Сегодня многое завязано на аудите, а где аудит, там рядом и консалтинг. Появилась необходимость в прагматичной привязке знаний к конкретным предприятиям, которые выходят, например, на IPO. Есть широкий перечень требований, что должна сделать компания, прежде чем выходить на биржу: международный аудит, годовой отчет, прозрачную систему финансирования, бюджетирования, отчет по МФСО. Вот консалтинг – это самостоятельный вид бизнеса, я в нем сейчас работаю, и мне это нравится. Это полезно, потому что я не сижу дома, опять же мозги работают. Такой ответ вам больше нравится?
– Гораздо больше. А вам нужно зарабатывать или вы обеспеченный человек?
– На пенсию прожить невозможно, а каких-то особых накоплений у меня нет. Когда я уходил с АВТОВАЗа в 2005 году, то получил достаточно приличное вознаграждение. Тогда его было достаточно, чтобы купить квартиру в Москве, но на отделку денег уже не хватило, поэтому пришлось использовать из своих запасов.

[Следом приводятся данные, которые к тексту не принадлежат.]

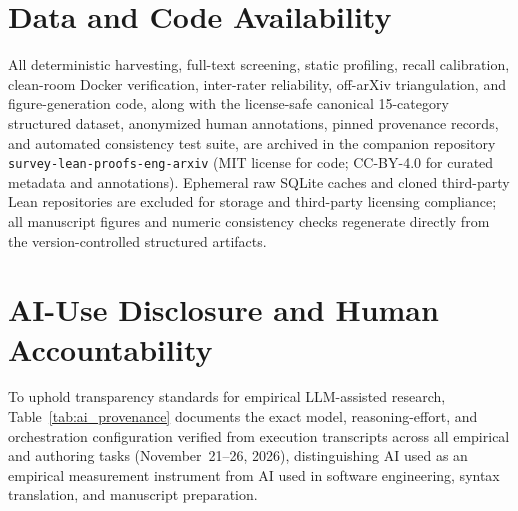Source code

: \documentclass[11pt,letterpaper]{article}
\begin{document}
\section*{Data and Code Availability}
All deterministic harvesting, full-text screening, static profiling, recall calibration, clean-room Docker verification, inter-rater reliability, off-arXiv triangulation, and figure-generation code, along with the license-safe canonical 15-category structured dataset, anonymized human annotations, pinned provenance records, and automated consistency test suite, are archived in the companion repository \texttt{survey-lean-proofs-eng-arxiv} (MIT license for code; CC-BY-4.0 for curated metadata and annotations). Ephemeral raw SQLite caches and cloned third-party Lean repositories are excluded for storage and third-party licensing compliance; all manuscript figures and numeric consistency checks regenerate directly from the version-controlled structured artifacts.

\section*{AI-Use Disclosure and Human Accountability}
To uphold transparency standards for empirical LLM-assisted research, Table~\ref{tab:ai_provenance} documents the exact model, reasoning-effort, and orchestration configuration verified from execution transcripts across all empirical and authoring tasks (November~21--26, 2026), distinguishing AI used as an empirical measurement instrument from AI used in software engineering, syntax translation, and manuscript preparation.
\end{document}
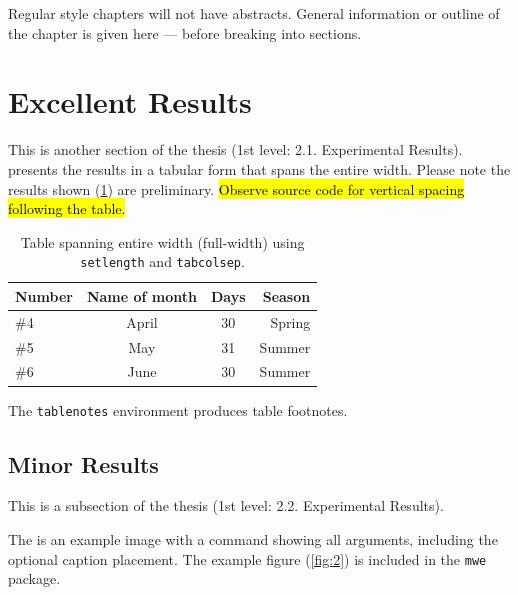 \documentclass[ms-thesis,mathdesign,12pt,showgrid]{ndsu-thesis-2022}
\begin{document}
Regular style chapters will not have abstracts. General information or outline of the chapter is given here --- before breaking into sections. 

\section{Excellent Results}
This is another section of the thesis (1st level: 2.1. Experimental Results). presents the results in a tabular form that spans the entire width. Please note the results shown (\cref{tab:2}) are preliminary. \hl{Observe source code for vertical spacing following the table.}

\begin{table}[ht]
\centering
\caption{Table spanning entire width (full-width) using \texttt{setlength} and
\texttt{tabcolsep}.}
\vo
\setlength{\tabcolsep}{3.75em}
\begin{tabular}{@{\hspace{2ex}} lccr @{\hspace{2ex}}}
\toprule
Number & Name of month & Days & Season\\
\midrule
\#4 	& April  & 30		& Spring\\
\#5 	& May    & 31		& Summer\\
\#6 	& June   & 30		& Summer\\
\bottomrule
\end{tabular}
\begin{tablenotes}[flushleft]
\item \hspace{-1ex}The \texttt{tablenotes} environment produces table footnotes. 
\end{tablenotes}
\label{tab:2}
\end{table}	

\vt%
\kant[7-8]

\subsection{Minor Results}
This is a subsection of the thesis (1st level: 2.2. Experimental Results). 	

\kant[8]
The  is an example image with a command showing all arguments, including the optional caption placement. The example figure (\cref{fig:2}) is included in the \texttt{mwe} package.
\end{document}
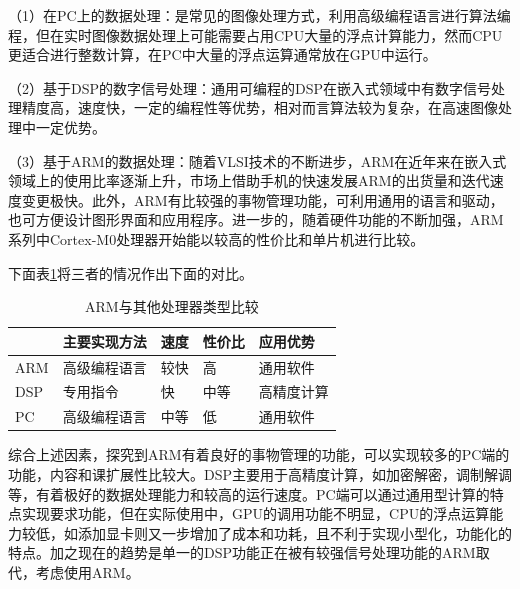 （1）在PC上的数据处理：是常见的图像处理方式，利用高级编程语言进行算法编程，但在实时图像数据处理上可能需要占用CPU大量的浮点计算能力，然而CPU更适合进行整数计算，在PC中大量的浮点运算通常放在GPU中运行。

（2）基于DSP的数字信号处理：通用可编程的DSP在嵌入式领域中有数字信号处理精度高，速度快，一定的编程性等优势，相对而言算法较为复杂，在高速图像处理中一定优势。

（3）基于ARM的数据处理：随着VLSI技术的不断进步，ARM在近年来在嵌入式领域上的使用比率逐渐上升，市场上借助手机的快速发展ARM的出货量和迭代速度变更极快。此外，ARM有比较强的事物管理功能，可利用通用的语言和驱动，也可方便设计图形界面和应用程序。进一步的，随着硬件功能的不断加强，ARM系列中Cortex-M0处理器开始能以较高的性价比和单片机进行比较。


下面表\ref{table:tabarm}将三者的情况作出下面的对比。


\begin{table}[htbp]
	\centering
	\caption{ARM与其他处理器类型比较}
	\label{table:tabarm}
\begin{tabular}{l|l|l|l|l}
	\toprule
	\rowcolor{mygray}
	    & 主要实现方法   & 速度 &  性价比 & 应用优势 \\
	\midrule
	ARM     & 高级编程语言  & 较快 & 高  & 通用软件  \\
	\rowcolor{mygray}
	DSP       & 专用指令  & 快 & 中等 & 高精度计算 \\
	PC         & 高级编程语言  & 中等 & 低  & 通用软件 \\
	\bottomrule
\end{tabular}
\end{table}

综合上述因素，探究到ARM有着良好的事物管理的功能，可以实现较多的PC端的功能，内容和课扩展性比较大。DSP主要用于高精度计算，如加密解密，调制解调等，有着极好的数据处理能力和较高的运行速度。PC端可以通过通用型计算的特点实现要求功能，但在实际使用中，GPU的调用功能不明显，CPU的浮点运算能力较低，如添加显卡则又一步增加了成本和功耗，且不利于实现小型化，功能化的特点。加之现在的趋势是单一的DSP功能正在被有较强信号处理功能的ARM取代，考虑使用ARM。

– То есть вы работаете не только потому, что не хотите сидеть дома, но и для заработка?
– Да.
– Я еще почему об этом спрашиваю. После того как вы уехали из Тольятти, вы сменили много разных компаний и сфер деятельности, а это не очень похоже на пенсию.
– Тут вот что получилось. Я уходил с АВТОВАЗа, не имея никаких гарантий по трудоустройству. При этом, когда работал на заводе и меня, Нахмановича, превозносили до небес, я говорил: «Ребята, я – Нахманович, пока работаю в Группе АВТОВАЗ». Я никогда не отделял себя от предприятия и еще до ухода понимал, что для меня в Тольятти другой масштабной работы просто нет. В Москве же я пытался найти ее, отсюда столько разных мест.
Я создан АВТОВАЗом
– В каком году вы пришли на завод?
– В 1969-м, а ушел в 2005-м. Итого 36 лет.
– Проведя несложные арифметические подсчеты, получаем, что большая часть вашей жизни прошла в вазовской системе. Почему вы все-таки ушли с завода?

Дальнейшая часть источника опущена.